I used to be a strong advocate for mandatory psychiatric gatekeeping for HRT and surgery. I know when I finally caved and started transitioning, I felt like I was going crazy, but I now think that was because I had the same prejudices about transitioners as the rest of society at large.
Meanwhile, I've observed a lot of needless gatekeeping over the years, where others have been held back for years before finally finding a therapist willing to help instead of hinder them. And I've also seen people turn back during the process. Not one of them had any kind of surgery, irreversible or otherwise. I know there have been some very rare cases where people had GRS and regretted it, and some of those even had long term HRT and even other surgery first, like implants and FFS. But that happened in spite of the SOC, not because the SOC were bypassed. Do we really know that the incidences of regretted GRS would be greatly more frequent without the psychiatric gatekeeping?
I think it would be interesting to have control groups, where one group does traditional SOC under psychiatric supervision, and the other is not psychiatrically supervised and just has to have HRT and some kind of reversible surgery before having GRS. I think that there would not be much benefit to the psychiatric supervision requirement, and any such benefit would certainly be outweighed by the harm done to those who were held back and had an antagonistic relationship with their psychiatric supervisor.

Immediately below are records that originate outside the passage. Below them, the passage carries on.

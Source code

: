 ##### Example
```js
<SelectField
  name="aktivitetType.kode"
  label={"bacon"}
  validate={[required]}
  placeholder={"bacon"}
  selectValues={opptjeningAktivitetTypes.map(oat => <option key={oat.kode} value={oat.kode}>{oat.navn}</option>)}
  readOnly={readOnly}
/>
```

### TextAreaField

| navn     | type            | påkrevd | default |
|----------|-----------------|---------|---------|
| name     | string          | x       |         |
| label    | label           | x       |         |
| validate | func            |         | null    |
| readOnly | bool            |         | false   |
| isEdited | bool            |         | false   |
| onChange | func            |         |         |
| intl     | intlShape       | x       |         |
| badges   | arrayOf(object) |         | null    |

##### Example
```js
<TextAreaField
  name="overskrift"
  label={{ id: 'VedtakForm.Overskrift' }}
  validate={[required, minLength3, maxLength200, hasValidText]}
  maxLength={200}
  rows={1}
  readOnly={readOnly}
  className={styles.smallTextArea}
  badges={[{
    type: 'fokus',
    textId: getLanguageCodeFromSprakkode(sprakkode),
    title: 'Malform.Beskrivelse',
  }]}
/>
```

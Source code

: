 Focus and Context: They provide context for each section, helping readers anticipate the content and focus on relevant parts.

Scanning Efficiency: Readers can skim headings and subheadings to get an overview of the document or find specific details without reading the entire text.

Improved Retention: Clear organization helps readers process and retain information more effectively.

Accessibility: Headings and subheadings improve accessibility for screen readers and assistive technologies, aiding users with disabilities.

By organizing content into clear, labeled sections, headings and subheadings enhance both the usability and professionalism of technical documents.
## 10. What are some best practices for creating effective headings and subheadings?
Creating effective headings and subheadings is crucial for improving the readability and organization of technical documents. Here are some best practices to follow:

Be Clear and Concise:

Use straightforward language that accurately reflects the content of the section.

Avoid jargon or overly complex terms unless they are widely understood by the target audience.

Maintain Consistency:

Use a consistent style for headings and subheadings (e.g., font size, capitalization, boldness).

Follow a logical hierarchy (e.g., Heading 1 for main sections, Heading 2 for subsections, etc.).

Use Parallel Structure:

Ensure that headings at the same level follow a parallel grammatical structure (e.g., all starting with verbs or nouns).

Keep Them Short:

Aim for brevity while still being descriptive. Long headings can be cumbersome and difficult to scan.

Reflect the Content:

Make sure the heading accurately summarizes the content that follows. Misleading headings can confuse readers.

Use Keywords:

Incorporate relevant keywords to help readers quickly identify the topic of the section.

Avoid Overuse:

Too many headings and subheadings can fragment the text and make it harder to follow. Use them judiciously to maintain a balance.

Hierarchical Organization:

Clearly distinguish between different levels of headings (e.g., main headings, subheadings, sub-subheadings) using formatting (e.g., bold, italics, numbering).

So I think it would be better to let people have HRT with just endo supervision, and the GRS surgeon can treat them if thay have obvious HRT development and some other kind of elective, transition-related surgery they didn't regret. The requirment for psychiatric supervision seems like a result of stigma that transitioners are suspect as crazy, and that's the only reason we still have that requirement. I mean, sure there are a few people who are schizophrenic and will seek to transition because that condition is not treated, but those people are really easy to spot. We don't need the type of gatekeeping that is currently in place, and I think it does more harm than good.